__AIM OF THE TASK__.
All lines in the data bearing the string "when" should be identified and copied.

[Excerpts from a dataset]
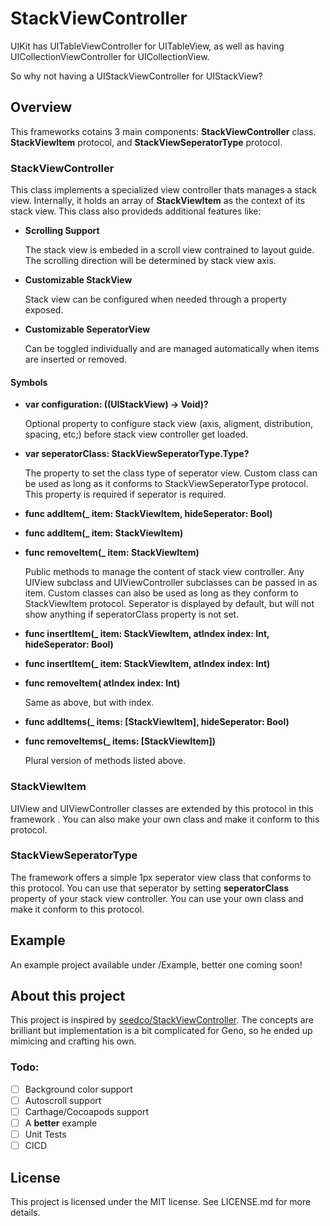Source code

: # StackViewController

UIKit has UITableViewController for UITableView, as well as having UICollectionViewController for UICollectionView.

So why not having a UIStackViewController for UIStackView?

## Overview

This frameworks cotains 3 main components: **StackViewController** class. **StackViewItem** protocol, and **StackViewSeperatorType** protocol.

### StackViewController

This class implements a specialized view controller thats manages a stack view. Internally, it holds an array of **StackViewItem** as the context of its stack view. This class also provideds additional features like:

- **Scrolling Support**

  The stack view is embeded in a scroll view contrained to layout guide. The scrolling direction will be determined by stack view axis.

- **Customizable StackView**

  Stack view can be configured when needed through a property exposed.

- **Customizable SeperatorView**

  Can be toggled individually and are managed automatically when items are inserted or removed.

#### Symbols

- **var configuration: ((UIStackView) -> Void)?**

  Optional property to configure stack view (axis, aligment, distribution, spacing, etc;) before stack view controller get loaded.

- **var seperatorClass: StackViewSeperatorType.Type?**

  The property to set the class type of seperator view. Custom class can be used as long as it conforms to StackViewSeperatorType protocol. This property is required if seperator is required.

- **func addItem(_ item: StackViewItem, hideSeperator: Bool)**

- **func addItem(_ item: StackViewItem)**

- **func removeItem(_ item: StackViewItem)**

  Public methods to manage the content of stack view controller. Any UIView subclass and UIViewController subclasses can be passed in as item. Custom classes can also be used as long as they conform to StackViewItem protocol. Seperator is displayed by default, but will not show anything if seperatorClass property is not set.

- **func insertItem(_ item: StackViewItem, atIndex index: Int, hideSeperator: Bool)**

- **func insertItem(_ item: StackViewItem, atIndex index: Int)**

- **func removeItem( atIndex index: Int)**

  Same as above, but with index.

- **func addItems(_ items: [StackViewItem], hideSeperator: Bool)**

- **func removeItems(_ items: [StackViewItem])**

  Plural version of methods listed above.

### StackViewItem

UIView and UIViewController classes are extended by this protocol in this framework . You can also make your own class and make it conform to this protocol.

### StackViewSeperatorType

The framework offers a simple 1px seperator view class that conforms to this protocol. You can use that seperator by setting **seperatorClass** property of your stack view controller. You can use your own class and make it conform to this protocol.

## Example

An example project available under /Example, better one coming soon!

## About this project

This project is inspired by [seedco/StackViewController](https://github.com/seedco/StackViewController). The concepts are brilliant but implementation is a bit complicated for Geno, so he ended up mimicing and crafting his own.

### Todo:

- [ ] Background color support
- [ ] Autoscroll support
- [ ] Carthage/Cocoapods support
- [ ] A **better** example
- [ ] Unit Tests
- [ ] CICD

## License

This project is licensed under the MIT license. See LICENSE.md for more details.
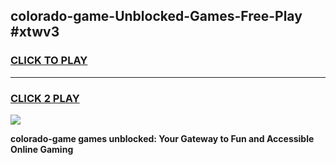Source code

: 
## colorado-game-Unblocked-Games-Free-Play #xtwv3
<h3>
<a href="https://us.freeplayer.one?title=colorado-game&ref=9M">CLICK TO PLAY</a></h3>
<hr>

<h3>
<a href="https://us.freeplayer.one?title=colorado-game&ref=9M">CLICK 2 PLAY</a>
  
</h3>

<a href="https://us.freeplayer.one?title=colorado-game&ref=9M"><img src="https://clearcache.store/games.png"></a>


**colorado-game games unblocked: Your Gateway to Fun and Accessible Online Gaming**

__ANSWER TO THIS PROBLEM__.
  Stack view can be configured when needed through a property exposed.
  Can be toggled individually and are managed automatically when items are inserted or removed.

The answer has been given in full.